In the European Parliament, he spoke on a wide variety of topics and held strong views on the treatment of criminals in detention centres, arguing that serious consideration should be given to the establishment of work camps on uninhabited islands off the west coast of Ireland. He took a moderate view in relation to proposals to amend the law on contraception, but strongly opposed the legalising of abortion.
In 1982, he initiated controversy over remarks about diplomatic staff in Irish embassies abroad which, he urged, should be reduced.
He argued that the traditional approach of having embassies in a large number of countries required urgent review and that there should be much greater emphasis on trade delegations and marketing experts. Embassies, he said, would give much better value if their diplomatic staffs were considerably reduced and replaced by specialists in the marketing of Irish food, industrial goods and tourism.
A strong supporter of decentralisation, he felt that over-emphasis on the development of Dublin through the inability or unwillingness of successive governments to take action, would cost the country dearly in social and economic terms.
In 1984, he was sued by former High Court Taxing Master and Minister Paddy Lindsay for questioning if the law could be properly dispensed from a position of ignorance following the Taxing Master's comments concerning farmers having a tractor "idling away outside the nearest pub". Lindsay won in the High Court but lost out following an appeal by T.J. Maher to the Supreme Court.
T.J. Maher held strong nationalist views and in 1991 argued that Northern Ireland should be made a "protectorate of the EU". He campaigned for Amnesty International and in 1991 visited a death row prisoner, Joseph Garratano, as part of Amnesty's appeal against the death penalty in Virginia.

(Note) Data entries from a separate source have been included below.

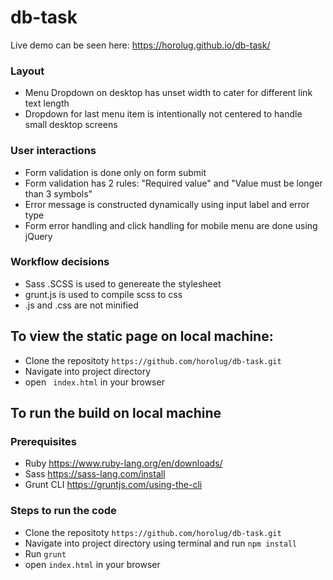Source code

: # db-task

Live demo can be seen here: https://horolug.github.io/db-task/

### Layout
* Menu Dropdown on desktop has unset width to cater for different link text length
* Dropdown for last menu item is intentionally not centered to handle small desktop screens

### User interactions
* Form validation is done only on form submit
* Form validation has 2 rules: "Required value" and "Value must be longer than 3 symbols"
* Error message is constructed dynamically using input label and error type
* Form error handling and click handling for mobile menu are done using jQuery 

### Workflow decisions 
* Sass .SCSS is used to genereate the stylesheet
* grunt.js is used to compile scss to css 
* .js and .css are not minified 

## To view the static page on local machine: 
* Clone the repositoty ```https://github.com/horolug/db-task.git ```
* Navigate into project directory
* open ``` index.html``` in your browser 

## To run the build on local machine
### Prerequisites
* Ruby https://www.ruby-lang.org/en/downloads/
* Sass https://sass-lang.com/install
* Grunt CLI https://gruntjs.com/using-the-cli

### Steps to run the code
* Clone the repositoty ```https://github.com/horolug/db-task.git ```
* Navigate into project directory using terminal and run  ``` npm install ```
* Run ``` grunt  ```
* open ``` index.html ``` in your browser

As a member of the European Parliament, he pleaded many times for a better system of channelling food to Third World countries and he urged fellow members to campaign for a Third World dimension to the Common Agricultural Policy, which, he said, would make it more humanitarian.
He was a founder member and chairman of Bóthar, the Third World development organisation, which sends animals overseas to poor families.
He was a long-serving member of the European Parliament's Agricultural and Rural Development Committee, the Regional Committee and the Petitions Committee. He was also appointed a Quaestor of the parliament.
In September 1984, commenting on the poor shape of the Irish economy, he said the major political parties had a moral duty to come together to produce an agreed five-year plan for the country and he urged them to reach a consensus on the outstanding problems of the South as had been done in the Forum report on the North.
He opposed giving local authorities responsibility for water control, arguing that this was tantamount to "appointing a poacher to a game-keeper's post". Local authorities, he said, were among the major polluting offenders and he stressed Ireland's pollution-free status was vital to both the food and tourism industries. He retired from the European Parliament in 1994.
In February 1997, T.J. Maher was conferred with an honorary doctorate in economics by the University of Limerick and last year he was given a Hall of Fame award by the Tipperary Association.
T.J. Maher enjoyed farming, particularly maintaining and repairing all things mechanical. He was a sporting enthusiast and enjoyed reading political and military history. He was the younger brother of the late Dr James (Jamesie) Maher, a consultant surgeon at St Vincent's Hospital and honorary consultant surgeon to the IRFU who died in October 1975.
He is survived by his wife Betty, sons Thomas and Denis, daughter Julianne and brother Father Michael Maher CSSp.